Task to carry out: Two lines mark the range in the entries below: the one holding "are hosted on" and the one holding "host packages in". Set down those two and all lines between them, exactly.

(Source texts of formatted documents)
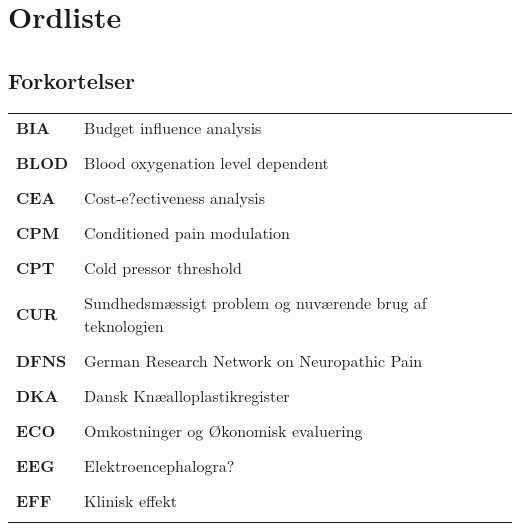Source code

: \chapter*{Ordliste} \label{ordliste}
\vspace{-.75cm}
\section*{Forkortelser}
\vspace{0.75cm}
\begin{longtable}{p{}  p{}}

\textbf{BIA} & Budget influence analysis                                
\\ \\
\textbf{BLOD}& Blood oxygenation level dependent                        
\\ \\
\textbf{CEA} & Cost-e?ectiveness analysis                               
\\ \\
\textbf{CPM} & Conditioned pain modulation                              
\\ \\
\textbf{CPT} & Cold pressor threshold                                   
\\ \\
\textbf{CUR} & Sundhedsmæssigt problem og nuværende brug af teknologien 
\\ \\
\textbf{DFNS}& German Research Network on Neuropathic Pain              
\\ \\
\textbf{DKA} & Dansk Knæalloplastikregister                             
\\ \\
\textbf{ECO} & Omkostninger og Økonomisk evaluering                     
\\ \\
\textbf{EEG} & Elektroencephalogra?                                     
\\ \\
\textbf{EFF} & Klinisk effekt                                           
\\ \\

\end{longtable}
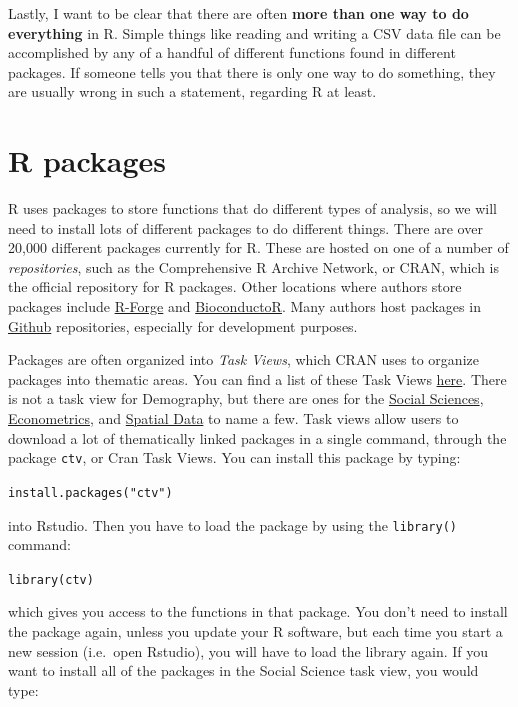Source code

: \documentclass[
  letterpaper,
  DIV=11,
  numbers=noendperiod]{scrreprt}
\begin{document}
Lastly, I want to be clear that there are often \textbf{more than one
way to do everything} in R. Simple things like reading and writing a CSV
data file can be accomplished by any of a handful of different functions
found in different packages. If someone tells you that there is only one
way to do something, they are usually wrong in such a statement,
regarding R at least.

\hypertarget{r-packages}{%
\section{R packages}\label{r-packages}}

R uses packages to store functions that do different types of analysis,
so we will need to install lots of different packages to do different
things. There are over 20,000 different packages currently for R. These
are hosted on one of a number of \emph{repositories}, such as the
Comprehensive R Archive Network, or CRAN, which is the official
repository for R packages. Other locations where authors store packages
include \href{\%22https://r-forge.r-project.org/\%22}{R-Forge} and
\href{\%22https://www.bioconductor.org/\%22}{BioconductoR}. Many authors
host packages in \href{\%22https://github.com\%22}{Github} repositories,
especially for development purposes.

Packages are often organized into \emph{Task Views}, which CRAN uses to
organize packages into thematic areas. You can find a list of these Task
Views \href{\%22https://cran.r-project.org/web/views/\%22}{here}. There
is not a task view for Demography, but there are ones for the
\href{\%22https://cran.r-project.org/web/views/SocialSciences.html\%22}{Social
Sciences},
\href{\%22https://cran.r-project.org/web/views/Econometrics.html\%22}{Econometrics},
and
\href{\%22https://cran.r-project.org/web/views/Spatial.html\%22}{Spatial
Data} to name a few. Task views allow users to download a lot of
thematically linked packages in a single command, through the package
\texttt{ctv}, or Cran Task Views. You can install this package by
typing:

\texttt{install.packages("ctv")}

into Rstudio. Then you have to load the package by using the
\texttt{library()} command:

\texttt{library(ctv)}

which gives you access to the functions in that package. You don't need
to install the package again, unless you update your R software, but
each time you start a new session (i.e.~open Rstudio), you will have to
load the library again. If you want to install all of the packages in
the Social Science task view, you would type:
\end{document}
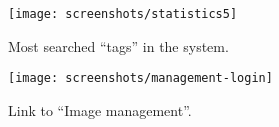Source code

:\begin{figure}[h]
  \begin{center}
    \leavevmode
    \texttt{[image: screenshots/statistics5]}
    \caption{Most searched ``tags'' in the system.}
    \label{fig:mostsearched-tags}
  \end{center}
\end{figure}

\begin{figure}[h]
  \begin{center}
    \leavevmode
    \texttt{[image: screenshots/management-login]}
    \caption{Link to ``Image management''.}
    \label{fig:management-login}
  \end{center}
\end{figure}
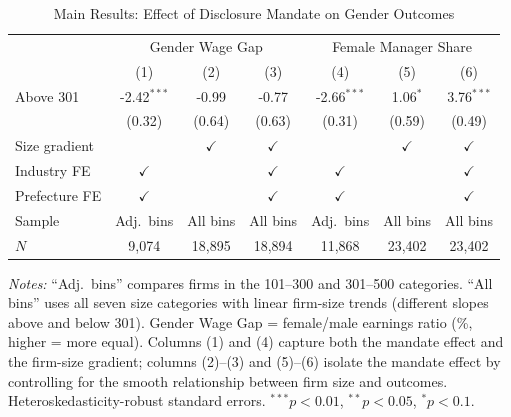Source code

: \begin{table}[t]
\centering
\caption{Main Results: Effect of Disclosure Mandate on Gender Outcomes}
\label{tab:main}
\begin{tabular}{lcccccc}
\hline\hline
 & \multicolumn{3}{c}{Gender Wage Gap} & \multicolumn{3}{c}{Female Manager Share} \\
 & (1) & (2) & (3) & (4) & (5) & (6) \\
\hline
Above 301 & -2.42$^{***}$ & -0.99 & -0.77 & -2.66$^{***}$ & 1.06$^{*}$ & 3.76$^{***}$ \\
 & (0.32) & (0.64) & (0.63) & (0.31) & (0.59) & (0.49) \\
\hline
Size gradient & & $\checkmark$ & $\checkmark$ & & $\checkmark$ & $\checkmark$ \\
Industry FE & $\checkmark$ & & $\checkmark$ & $\checkmark$ & & $\checkmark$ \\
Prefecture FE & $\checkmark$ & & $\checkmark$ & $\checkmark$ & & $\checkmark$ \\
Sample & Adj.\ bins & All bins & All bins & Adj.\ bins & All bins & All bins \\
$N$ & 9,074 & 18,895 & 18,894 & 11,868 & 23,402 & 23,402 \\
\hline\hline
\end{tabular}
\begin{tablenotes}\small
\item \textit{Notes:} ``Adj.\ bins'' compares firms in the 101--300 and 301--500 categories. ``All bins'' uses all seven size categories with linear firm-size trends (different slopes above and below 301). Gender Wage Gap = female/male earnings ratio (\%, higher = more equal). Columns (1) and (4) capture both the mandate effect and the firm-size gradient; columns (2)--(3) and (5)--(6) isolate the mandate effect by controlling for the smooth relationship between firm size and outcomes. Heteroskedasticity-robust standard errors. $^{***}p<0.01$, $^{**}p<0.05$, $^{*}p<0.1$.
\end{tablenotes}
\end{table}

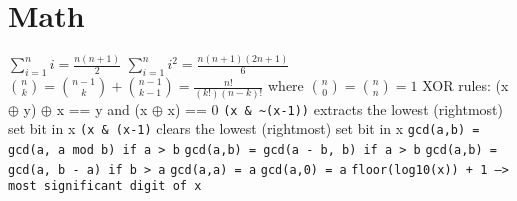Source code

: \documentclass[12pt]{article}
\begin{document}
\section{Math}
\noindent
$\sum\limits_{i=1}^n i = \frac{n(n+1)}{2}$
\newline
\newline
\noindent
$\sum\limits_{i=1}^n i^2 = \frac{n(n+1)(2n+1)}{6}$
\newline
\newline
$\binom{n}{k} = \binom{n-1}{k} + \binom{n-1}{k-1} = \frac{n!}{(k!)(n-k)!}$
where $\binom{n}{0} = \binom{n}{n} = 1$
\newline
\newline
XOR rules: (x $\oplus$ y) $\oplus$ x == y and (x $\oplus$ x) == 0
\newline
\newline
\texttt{(x \& \textasciitilde (x-1))} extracts the lowest (rightmost) set bit in x
\newline
\texttt{(x \& (x-1)} clears the lowest (rightmost) set bit in x
\newline
\newline
\texttt{gcd(a,b) = gcd(a, a mod b) if a > b} \newline
\texttt{gcd(a,b) = gcd(a - b, b) if a > b} \newline
\texttt{gcd(a,b) = gcd(a, b - a) if b > a} \newline
\texttt{gcd(a,a) = a} \newline
\texttt{gcd(a,0) = a} \newline
\newline
\noindent
\texttt{floor(log10(x)) + 1 --> most significant digit of x}


%
\end{document}
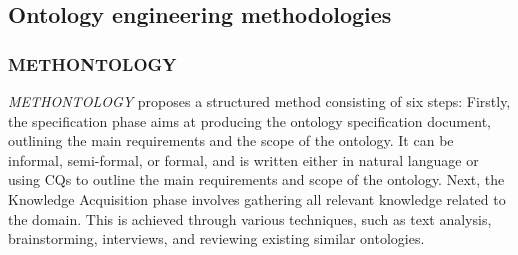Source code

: \subsection{Ontology engineering methodologies}
\subsubsection{METHONTOLOGY}
\textit{METHONTOLOGY} \cite{fernandez1997ontological} proposes a structured method consisting of six steps:  
Firstly, the \textsf{specification} phase aims at producing the ontology specification document, outlining the main requirements and the scope of the ontology.
It can be informal, semi-formal, or formal, and is written either in natural language or using CQs to outline the main requirements and scope of the ontology. 
Next, the Knowledge Acquisition phase involves gathering all relevant knowledge related to the domain. 
This is achieved through various techniques, such as text analysis, brainstorming, interviews, and reviewing existing similar ontologies.

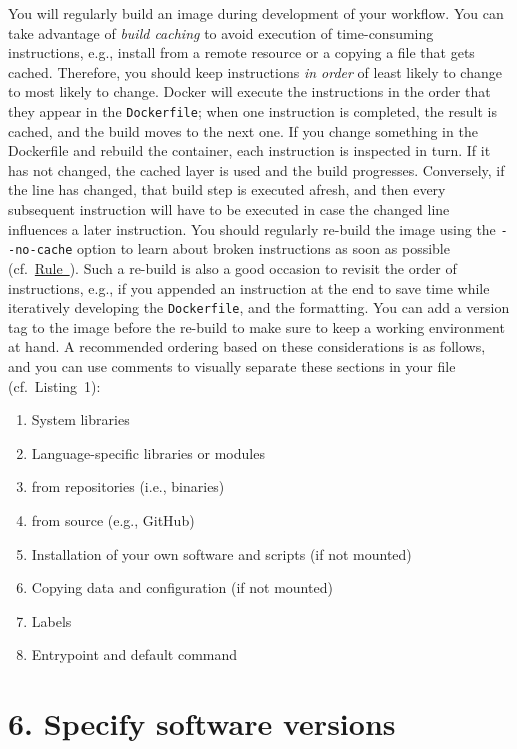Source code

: \documentclass[10pt,letterpaper]{article}
\providecommand{\tightlist}{%
  \setlength{\itemsep}{0pt}\setlength{\parskip}{0pt}}
\begin{document}
You will regularly build an image during development of your workflow.
You can take advantage of \emph{build caching} to avoid execution of
time-consuming instructions, e.g., install from a remote resource or a
copying a file that gets cached. Therefore, you should keep instructions
\emph{in order} of least likely to change to most likely to change.
Docker will execute the instructions in the order that they appear in
the \texttt{Dockerfile}; when one instruction is completed, the result
is cached, and the build moves to the next one. If you change something
in the Dockerfile and rebuild the container, each instruction is
inspected in turn. If it has not changed, the cached layer is used and
the build progresses. Conversely, if the line has changed, that build
step is executed afresh, and then every subsequent instruction will have
to be executed in case the changed line influences a later instruction.
You should regularly re-build the image using the \texttt{-\/-no-cache}
option to learn about broken instructions as soon as possible
(cf.~\hyperref[{rule:usage}]{Rule~}). Such a
re-build is also a good occasion to revisit the order of instructions,
e.g., if you appended an instruction at the end to save time while
iteratively developing the \texttt{Dockerfile}, and the formatting. You
can add a version tag to the image before the re-build to make sure to
keep a working environment at hand. A recommended ordering based on
these considerations is as follows, and you can use comments to visually
separate these sections in your file (cf.~Listing~1):

\begin{enumerate}
\def\labelenumi{\arabic{enumi}.}
\tightlist
\item
  System libraries
\item
  Language-specific libraries or modules
\item
  from repositories (i.e., binaries)
\item
  from source (e.g., GitHub)
\item
  Installation of your own software and scripts (if not mounted)
\item
  Copying data and configuration (if not mounted)
\item
  Labels
\item
  Entrypoint and default command
\end{enumerate}

\hypertarget{specify-software-versions}{%
\section*{6. Specify software
versions}\label{specify-software-versions}}
\end{document}

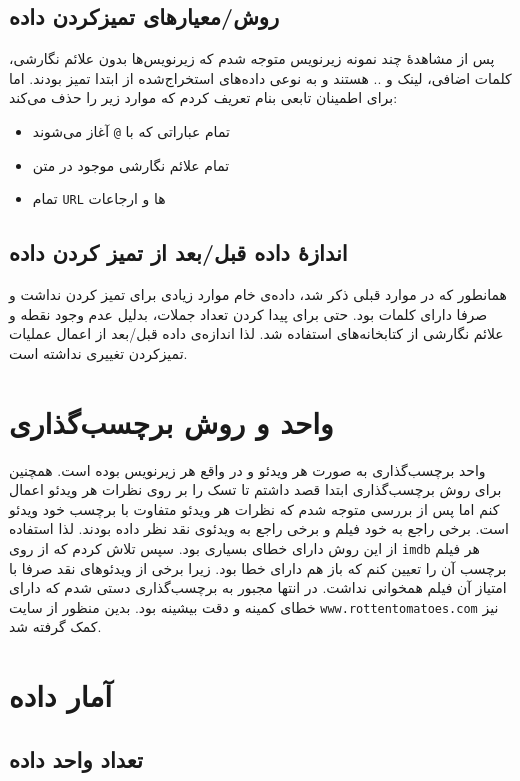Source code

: \subsection{روش/معیارهای تمیزکردن داده}
پس از مشاهدۀ چند نمونه زیرنویس متوجه شدم که زیرنویس‌ها بدون علائم نگارشی، کلمات اضافی، لینک و .. هستند و به نوعی داده‌های استخراج‌شده از ابتدا تمیز بودند. اما برای اطمینان تابعی بنام  تعریف کردم که موارد زیر را حذف می‌کند:
\begin{itemize}
    \item تمام عباراتی که با \texttt{@} آغاز می‌شوند
    \item تمام علائم نگارشی موجود در متن
    \item تمام \texttt{URL} ها و ارجاعات
\end{itemize}

\clearpage

\subsection{اندازۀ داده قبل/بعد از تمیز کردن داده}
همانطور که در موارد قبلی ذکر شد، داده‌ی خام موارد زیادی برای تمیز کردن نداشت و صرفا دارای کلمات بود. حتی برای پیدا کردن تعداد جملات، بدلیل عدم وجود نقطه و علائم نگارشی از کتابخانه‌های  استفاده شد. لذا اندازه‌ی داده قبل/بعد از اعمال عملیات تمیزکردن تغییری نداشته است.

\section{واحد و روش برچسب‌گذاری}
واحد برچسب‌گذاری به صورت هر ویدئو و در واقع هر زیرنویس بوده است. همچنین برای روش برچسب‌گذاری ابتدا قصد داشتم تا تسک  را بر روی نظرات هر ویدئو اعمال کنم اما پس از بررسی متوجه شدم که نظرات هر ویدئو متفاوت با برچسب خود ویدئو است. برخی راجع به خود فیلم و برخی راجع به ویدئوی نقد نظر داده بودند. لذا استفاده از این روش دارای خطای بسیاری بود. سپس تلاش کردم که از روی \texttt{imdb} هر فیلم برچسب آن را تعیین کنم که باز هم دارای خطا بود. زیرا برخی از ویدئوهای نقد صرفا با امتیاز آن فیلم همخوانی نداشت. در انتها مجبور به برچسب‌گذاری دستی شدم که دارای خطای کمینه و دقت بیشینه بود. بدین منظور از سایت \texttt{www.rottentomatoes.com} نیز کمک گرفته شد.

\section{آمار داده}
\subsection{تعداد واحد داده}
\begin{center}
\end{center}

Result for this exercise:
are hosted on one of a number of \emph{repositories}, such as the
Comprehensive R Archive Network, or CRAN, which is the official
repository for R packages. Other locations where authors store packages
include \href{\%22https://r-forge.r-project.org/\%22}{R-Forge} and
\href{\%22https://www.bioconductor.org/\%22}{BioconductoR}. Many authors
host packages in \href{\%22https://github.com\%22}{Github} repositories,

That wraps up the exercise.